● Exercise details
Leave the pictures aside and copy all the data exactly.

###

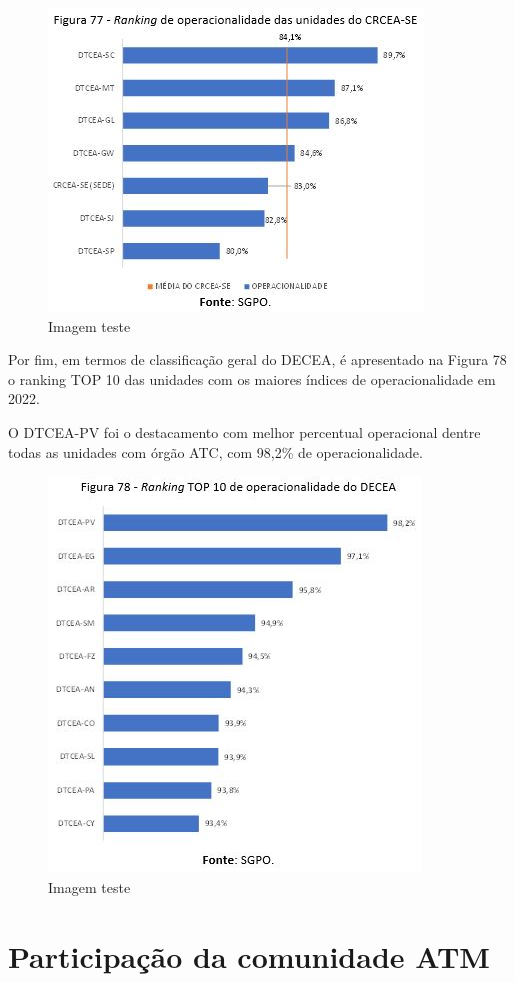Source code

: \documentclass[
]{book}
\begin{document}
\begin{figure}
\centering
\includegraphics{imagens/fig63.jpg}
\caption{Imagem teste}
\end{figure}

Por fim, em termos de classificação geral do DECEA, é apresentado na Figura 78 o ranking TOP 10 das unidades com os maiores índices de operacionalidade em 2022.

O DTCEA-PV foi o destacamento com melhor percentual operacional dentre todas as unidades com órgão ATC, com 98,2\% de operacionalidade.

\begin{figure}
\centering
\includegraphics{imagens/fig64.jpg}
\caption{Imagem teste}
\end{figure}

\hypertarget{participauxe7uxe3o-da-comunidade-atm}{%
\section{Participação da comunidade ATM}\label{participauxe7uxe3o-da-comunidade-atm}}
\end{document}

###

● Worked solution
Source code

: \documentclass[
]{book}
\begin{document}
\begin{figure}
\centering
\includegraphics{imagens/fig63.jpg}
\caption{Imagem teste}
\end{figure}

Por fim, em termos de classificação geral do DECEA, é apresentado na Figura 78 o ranking TOP 10 das unidades com os maiores índices de operacionalidade em 2022.

O DTCEA-PV foi o destacamento com melhor percentual operacional dentre todas as unidades com órgão ATC, com 98,2\% de operacionalidade.

\begin{figure}
\centering
\includegraphics{imagens/fig64.jpg}
\caption{Imagem teste}
\end{figure}

\hypertarget{participauxe7uxe3o-da-comunidade-atm}{%
\section{Participação da comunidade ATM}\label{participauxe7uxe3o-da-comunidade-atm}}
\end{document}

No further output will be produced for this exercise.